Roberta Metsola will not play ball

Times of Malta seems convinced that Roberta Metsola would be the next PN leader if she accepts to bid for the leadership of the party once the PN suffers another humiliating defeat in 2024 at the European Parliament and local council elections.

Months ago, I had predicted that the PN’s ‘establishment’ will not allow the ousting of Bernard Grech before the 2024 elections in order to try and persuade Metsola to accept their support to ensure that she gets appointed PN and opposition leader, soon after the expected PN debacle in the 2024 elections.

Roberta Metsola. Photo: AFPRoberta Metsola. Photo: AFP

A recent report about an attempt to gather enough signatures of PN councillors to oust Grech as soon as possible had been stopped by the ‘establishment’. This confirms my prediction.

I personally cannot visualise Metsola accepting to run for the leadership of an ultra-conservative party. She must know that the PN’s core values are not in sync with her own, much more liberal ones, as her position on divorce since elected speaker/president of the European Parliament has shown.

I believe that is why she had chosen to base her political career in Brussels rather than Malta while using the PN’s membership of the EPP as a stepping stone to her European Parliament ambitions.

Metsola must also be aware that just a change of leadership is impossible to change the PN into an electable party. Just days ago, the PN was defined by its former communication official as a party “locked in a time warp”.

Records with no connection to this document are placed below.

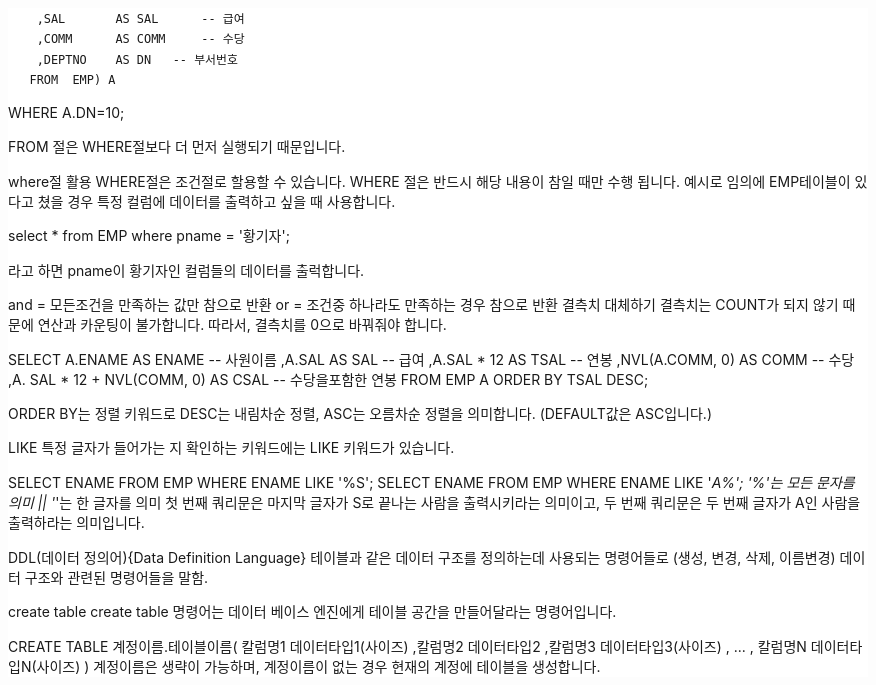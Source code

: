         ,SAL       AS SAL      -- 급여    
        ,COMM      AS COMM     -- 수당
        ,DEPTNO    AS DN   -- 부서번호 
       FROM  EMP) A
WHERE  A.DN=10;


FROM 절은 WHERE절보다 더 먼저 실행되기 때문입니다.

where절 활용
WHERE절은 조건절로 할용할 수 있습니다.
WHERE 절은 반드시 해당 내용이 참일 때만 수행 됩니다.
예시로 임의에 EMP테이블이 있다고 쳤을 경우 특정 컬럼에 데이터를 출력하고 싶을 때 사용합니다.

select *
from EMP
where pname = '황기자';


라고 하면 pname이 황기자인 컬럼들의 데이터를 출럭합니다.

and = 모든조건을 만족하는 값만 참으로 반환
or = 조건중 하나라도 만족하는 경우 참으로 반환
결측치 대체하기
결측치는 COUNT가 되지 않기 때문에 연산과 카운팅이 불가합니다. 따라서, 결측치를 0으로 바꿔줘야 합니다.

SELECT 
      A.ENAME                      AS ENAME  -- 사원이름
        ,A.SAL                       AS SAL    -- 급여
       ,A.SAL * 12                  AS TSAL    -- 연봉
       ,NVL(A.COMM, 0)              AS COMM    -- 수당 
       ,A. SAL * 12 + NVL(COMM, 0)  AS CSAL   -- 수당을포함한 연봉
FROM 
        EMP A
ORDER BY TSAL DESC;


ORDER BY는 정렬 키워드로 DESC는 내림차순 정렬, ASC는 오름차순 정렬을 의미합니다. (DEFAULT값은 ASC입니다.)

LIKE
특정 글자가 들어가는 지 확인하는 키워드에는 LIKE 키워드가 있습니다.

SELECT ENAME FROM EMP WHERE ENAME LIKE '%S';
SELECT ENAME FROM EMP WHERE ENAME LIKE '_A%';
 '%'는 모든 문자를 의미 || '_'는 한 글자를 의미
첫 번째 쿼리문은 마지막 글자가 S로 끝나는 사람을 출력시키라는 의미이고,
두 번째 쿼리문은 두 번째 글자가 A인 사람을 출력하라는 의미입니다.

DDL(데이터 정의어){Data Definition Language}
테이블과 같은 데이터 구조를 정의하는데 사용되는 명령어들로 (생성, 변경, 삭제, 이름변경) 데이터 구조와 관련된 명령어들을 말함.

create table
create table 명령어는 데이터 베이스 엔진에게 테이블 공간을 만들어달라는 명령어입니다.

CREATE TABLE 계정이름.테이블이름(
칼럼명1  데이터타입1(사이즈)
    ,칼럼명2 데이터타입2
    ,칼럼명3 데이터타입3(사이즈)
    , ...
    , 칼럼명N 데이터타입N(사이즈)
)
계정이름은 생략이 가능하며, 계정이름이 없는 경우 현재의 계정에 테이블을 생성합니다.
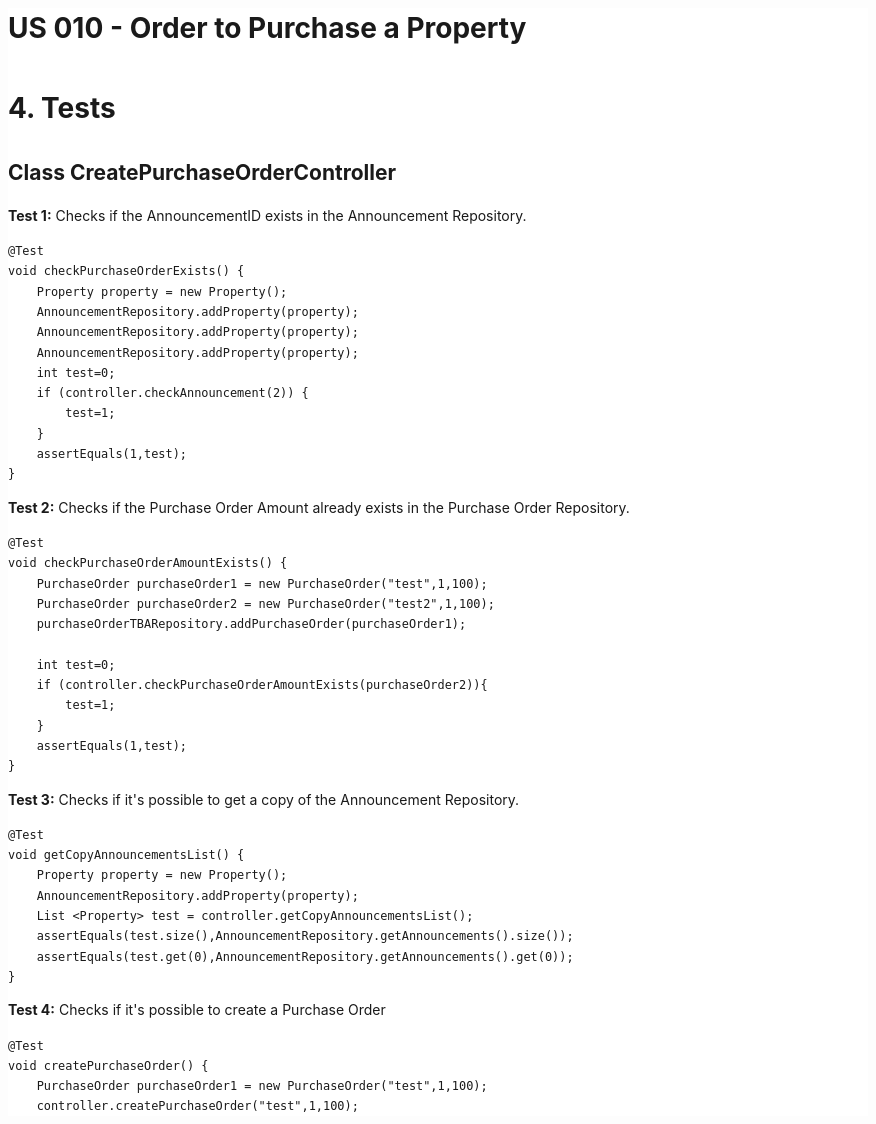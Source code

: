 # US 010 - Order to Purchase a Property 

# 4. Tests 

## Class CreatePurchaseOrderController

**Test 1:** Checks if the AnnouncementID exists in the Announcement Repository.

    @Test
    void checkPurchaseOrderExists() {
        Property property = new Property();
        AnnouncementRepository.addProperty(property);
        AnnouncementRepository.addProperty(property);
        AnnouncementRepository.addProperty(property);
        int test=0;
        if (controller.checkAnnouncement(2)) {
            test=1;
        }
        assertEquals(1,test);
    }

**Test 2:** Checks if the Purchase Order Amount already exists in the Purchase Order Repository.

    @Test
    void checkPurchaseOrderAmountExists() {
        PurchaseOrder purchaseOrder1 = new PurchaseOrder("test",1,100);
        PurchaseOrder purchaseOrder2 = new PurchaseOrder("test2",1,100);
        purchaseOrderTBARepository.addPurchaseOrder(purchaseOrder1);

        int test=0;
        if (controller.checkPurchaseOrderAmountExists(purchaseOrder2)){
            test=1;
        }
        assertEquals(1,test);
    }

**Test 3:** Checks if it's possible to get a copy of the Announcement Repository.

    @Test
    void getCopyAnnouncementsList() {
        Property property = new Property();
        AnnouncementRepository.addProperty(property);
        List <Property> test = controller.getCopyAnnouncementsList();
        assertEquals(test.size(),AnnouncementRepository.getAnnouncements().size());
        assertEquals(test.get(0),AnnouncementRepository.getAnnouncements().get(0));
    }

**Test 4:** Checks if it's possible to create a Purchase Order

    @Test
    void createPurchaseOrder() {
        PurchaseOrder purchaseOrder1 = new PurchaseOrder("test",1,100);
        controller.createPurchaseOrder("test",1,100);
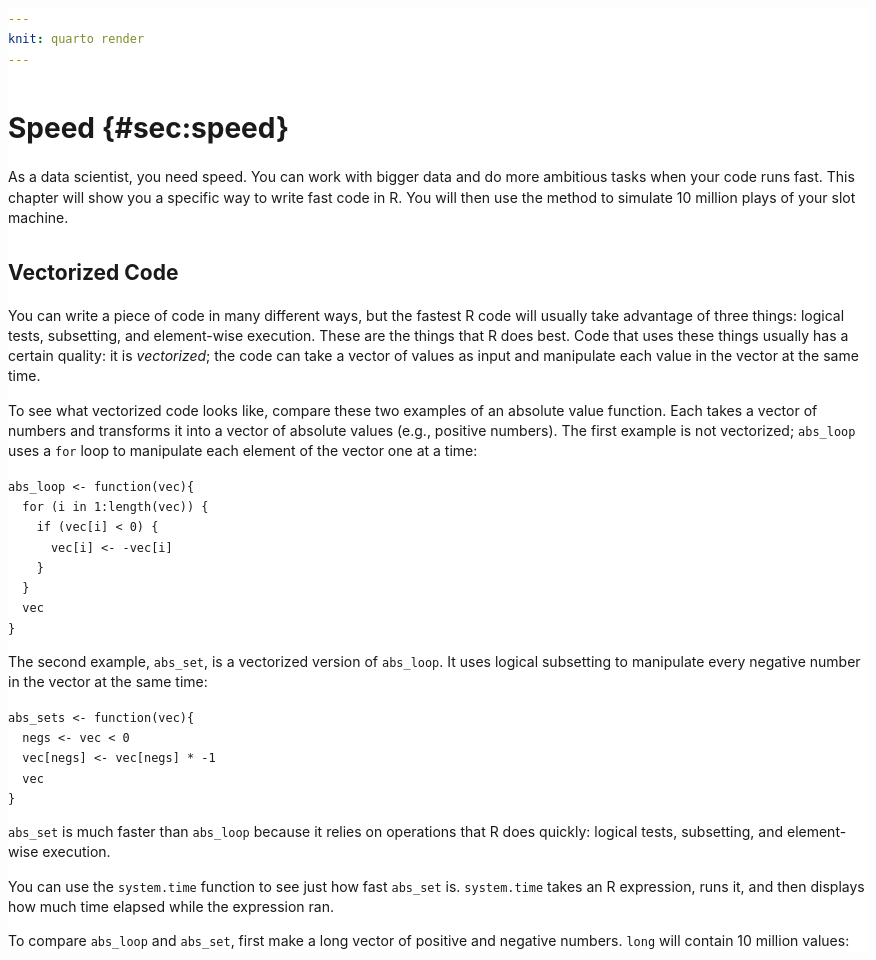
 ```yaml
---
knit: quarto render
---
```


# Speed {#sec:speed}

As a data scientist, you need speed. You can work with bigger data and do more ambitious tasks when your code runs fast. This chapter will show you a specific way to write fast code in R. You will then use the method to simulate 10 million plays of your slot machine.

## Vectorized Code

You can write a piece of code in many different ways, but the fastest R code will usually take advantage of three things: logical tests, subsetting, and element-wise execution. These are the things that R does best. Code that uses these things usually has a certain quality: it is *vectorized*; the code can take a vector of values as input and manipulate each value in the vector at the same time.

To see what vectorized code looks like, compare these two examples of an absolute value function. Each takes a vector of numbers and transforms it into a vector of absolute values (e.g., positive numbers). The first example is not vectorized; `abs_loop` uses a `for` loop to manipulate each element of the vector one at a time:

``` {.r}
abs_loop <- function(vec){
  for (i in 1:length(vec)) {
    if (vec[i] < 0) {
      vec[i] <- -vec[i]
    }
  }
  vec
}
```

The second example, `abs_set`, is a vectorized version of `abs_loop`. It uses logical subsetting to manipulate every negative number in the vector at the same time:

``` {.r}
abs_sets <- function(vec){
  negs <- vec < 0
  vec[negs] <- vec[negs] * -1
  vec
}
```

`abs_set` is much faster than `abs_loop` because it relies on operations that R does quickly: logical tests, subsetting, and element-wise execution.

You can use the `system.time` function to see just how fast `abs_set` is. `system.time` takes an R expression, runs it, and then displays how much time elapsed while the expression ran.

To compare `abs_loop` and `abs_set`, first make a long vector of positive and negative numbers. `long` will contain 10 million values:
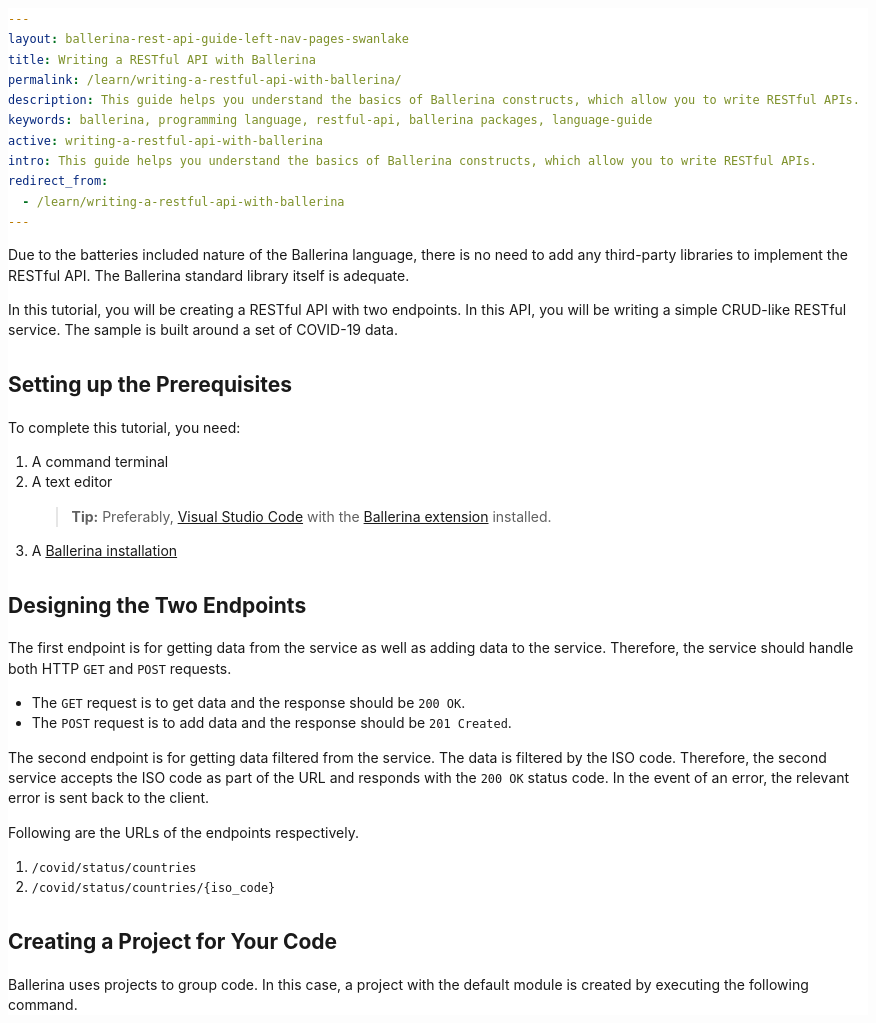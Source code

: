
 ```yaml
---
layout: ballerina-rest-api-guide-left-nav-pages-swanlake
title: Writing a RESTful API with Ballerina
permalink: /learn/writing-a-restful-api-with-ballerina/
description: This guide helps you understand the basics of Ballerina constructs, which allow you to write RESTful APIs.
keywords: ballerina, programming language, restful-api, ballerina packages, language-guide
active: writing-a-restful-api-with-ballerina
intro: This guide helps you understand the basics of Ballerina constructs, which allow you to write RESTful APIs.
redirect_from:
  - /learn/writing-a-restful-api-with-ballerina
---
```


Due to the batteries included nature of the Ballerina language, there is no need to add any third-party libraries to implement the RESTful API. The Ballerina standard library itself is adequate. 

In this tutorial, you will be creating a RESTful API with two endpoints. In this API, you will be writing a simple CRUD-like RESTful service. The sample is built around a set of COVID-19 data.

## Setting up the Prerequisites

To complete this tutorial, you need:

1. A command terminal
2. A text editor
    >**Tip:** Preferably, [Visual Studio Code](https://code.visualstudio.com/) with the [Ballerina extension](https://marketplace.visualstudio.com/items?itemName=WSO2.ballerina) installed.
3. A [Ballerina installation](https://ballerina.io/learn/installing-ballerina/setting-up-ballerina/)

## Designing the Two Endpoints

The first endpoint is for getting data from the service as well as adding data to the service. Therefore, the service should handle both HTTP `GET` and `POST` requests.
- The `GET` request is to get data and the response should be `200 OK`.
- The `POST` request is to add data and the response should be `201 Created`.

The second endpoint is for getting data filtered from the service. The data is filtered by the ISO code. Therefore, the second service accepts the ISO code as part of the URL and responds with the `200 OK` status code. In the event of an error, the relevant error is sent back to the client.

Following are the URLs of the endpoints respectively.

1. `/covid/status/countries`
2. `/covid/status/countries/{iso_code}`

## Creating a Project for Your Code

Ballerina uses projects to group code. In this case, a project with the default module is created by executing the following command.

Finally, I believe that Metsola does not want her political career to end, as her Italian friends say “dalle stelle, alle stalle” – the English equivalent of which being “from the sublime to the ridiculous”.

Eddy Privitera – Naxxar

Voting trends

Alan Cooke is right about voting percentages being lower in the UK than in Malta. To answer his question, the main reason is probably lethargy. Another reason could be similar in some ways to those that afflict Malta and every other country – voters are beginning to realise that most politicians crave power and few really care about the welfare of their voters or the country as long as they’re OK.

This is so especially when corruption among those in authority (as in Malta) is at its peak. And look at your unelected masters in the EU, to which EU countries (who think they’re independent) are subservient to – there’s no point voting.

The issue I was dealing with, in replying to his letter, was not statistics and comparisons to the UK but the drop in the percentage of voters. If it dropped to 85 per cent (even if that’s a high percentage) then it must have been higher on previous elections. I was not attempting to compare or contrast. The reason voting is high in Malta is because elections are like festas, a special occasion, and the electorate is politically illiterate.

People tend to vote for a particular party simply because their ancestors before them did so, or they were granted favours. They watch TV channels and news channels sponsored by the party they vote for, so they are fed all sorts of propaganda.

In contrast, look what happened to the Labour Party in the UK in the last election. Their life-long, staunchest supporters turned against them because they were being taken for granted.

Perhaps in Malta there is now emerging a new young generation who enjoy political intellect and vote with their head – or, perhaps, realise that voting does not make a difference.